Mirando su teléfono, ella iba por el pasillo del colegio, caminando contra la corriente de estudiantes, a quienes chocaba, ignorando su presencia. En su espalda llevaba una gran maleta que parecía pesada, incluso para mí. Pequeña, parecía medir uno sesenta. Supuse que era de mi misma edad: ojos cafés, cabello negro, usaba gafas grandes y la falda del uniforme era más larga de lo que decían las reglas.

—¿Te gustó? —me preguntó el inútil de mi mejor amigo.

—Supongo —dije mirándolo.

—No me mires de esa manera que me enamoras —dijo burlándose de mí.

—¿Cuál es el problema? —le pregunté acercándome a él—. ¿Nos besamos? —dije, poniendo mi mano en su hombro.

—Casi no me lo pides —dijo acercándose a mí.

Me perdí en sus ojos azules; sus labios rosados me incitaban a besarlo. Su cabello rubio se movía con el viento que entraba por la ventana. Me hipnotizaba verlo, su cuerpo estaba bien trabajado, era delgado, pero definido. Quería ser rodeado por sus brazos promedios. Con una sonrisa nerviosa me miró, y sentía como nuestros corazones latían cada vez más fuerte...

—Disculpen —dijo confundida la voz de una mujer—. ¿Saben dónde está el A3? —preguntó.

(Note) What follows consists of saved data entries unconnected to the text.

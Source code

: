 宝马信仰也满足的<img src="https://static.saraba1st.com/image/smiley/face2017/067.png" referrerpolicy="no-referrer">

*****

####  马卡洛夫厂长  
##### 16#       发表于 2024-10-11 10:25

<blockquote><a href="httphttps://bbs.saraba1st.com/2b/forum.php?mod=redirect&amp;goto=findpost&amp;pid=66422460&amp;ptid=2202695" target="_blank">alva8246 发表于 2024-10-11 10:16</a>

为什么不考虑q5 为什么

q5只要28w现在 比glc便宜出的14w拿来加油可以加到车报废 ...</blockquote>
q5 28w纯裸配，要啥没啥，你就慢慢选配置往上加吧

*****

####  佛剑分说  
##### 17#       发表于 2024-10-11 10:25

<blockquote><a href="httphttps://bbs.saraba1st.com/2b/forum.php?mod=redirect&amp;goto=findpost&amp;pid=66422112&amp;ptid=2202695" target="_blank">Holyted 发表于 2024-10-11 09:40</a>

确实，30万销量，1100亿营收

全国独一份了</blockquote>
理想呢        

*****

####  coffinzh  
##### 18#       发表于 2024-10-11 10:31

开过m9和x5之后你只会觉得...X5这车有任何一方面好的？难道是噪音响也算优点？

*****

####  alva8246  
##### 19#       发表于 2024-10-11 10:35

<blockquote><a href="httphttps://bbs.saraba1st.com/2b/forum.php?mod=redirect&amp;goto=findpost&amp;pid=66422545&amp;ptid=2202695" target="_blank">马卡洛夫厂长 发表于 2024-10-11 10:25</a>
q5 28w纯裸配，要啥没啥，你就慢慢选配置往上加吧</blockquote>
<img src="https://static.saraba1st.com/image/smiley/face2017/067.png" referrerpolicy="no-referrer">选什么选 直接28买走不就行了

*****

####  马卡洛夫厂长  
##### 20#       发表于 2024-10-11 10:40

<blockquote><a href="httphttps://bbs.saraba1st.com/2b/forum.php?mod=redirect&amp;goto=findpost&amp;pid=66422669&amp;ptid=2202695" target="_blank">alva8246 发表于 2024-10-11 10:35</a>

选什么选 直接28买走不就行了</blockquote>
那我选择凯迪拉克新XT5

Al verla, me puse nervioso, sentía sus ojos atravesarme a través de sus grandes lentes. A pesar de no dejar de ver su teléfono, estaba despeinada, aunque parecía que no le importaba. Miré al estúpido de Fumio, quien hacía una mueca para que hablara con aquella mujer.

—Sigue derecho hasta el final del pasillo y gira a la izquierda —dije, sin poder dejar de mirarla.

—Gracias —respondió sin levantar la mirada. Al darme cuenta, ya se había marchado.

Sentí la mirada de decepción de Fumio pesando en mis hombros. —Eres un estúpido y homosexual —dijo, dándome una palmada en la espalda.

—Tú lo eres más —le dije.

—¿Por qué no la llevaste al salón? —preguntó.

—No quería parecer desesperado —dije, empezando a caminar—. ¿En qué salón nos toca? —pregunté viendo a ese imbécil quieto.

—En el A3 —dijo soltando una pequeña risa.

Solté un gran bostezo mientras me estiraba. —Bueno, no entraré a clases —dije, empezando a caminar sin rumbo.

—No —dijo Fumio, deteniéndome—. Ya has faltado mucho —añadió, arrastrándome al salón.

—Llegan tarde —exclamó la profesora al vernos pasar. Nos disculpamos y caminamos a nuestros asientos, que estaban en extremos contrarios del aula, ya que hablábamos mucho, o eso decían los imbéciles de los profesores, lo cual era verdad.

Al sentarme, empecé a buscar a mi alrededor a aquella mujer. Por más que miraba, no lograba verla. Tal vez se había perdido por mis indicaciones o se había equivocado al preguntarnos sobre el salón. Existían millones de posibilidades que cruzaban por mi mente, lo cual era extraño, ya que era la primera vez que me pasaba. Las clases terminaron y no había prestado atención, algo que era normal, pero esta vez era por una razón diferente. Me acerqué a mi imbécil, quien siempre tardaba en empacar las cosas en la mochila. Al estar frente a él, me miraba extrañado, ya que siempre me iba sin despedirme.

—¿Cómo sé que estoy enamorado? —le pregunté sin vacilar.

—¿Por qué me preguntas a mí? —preguntó confundido.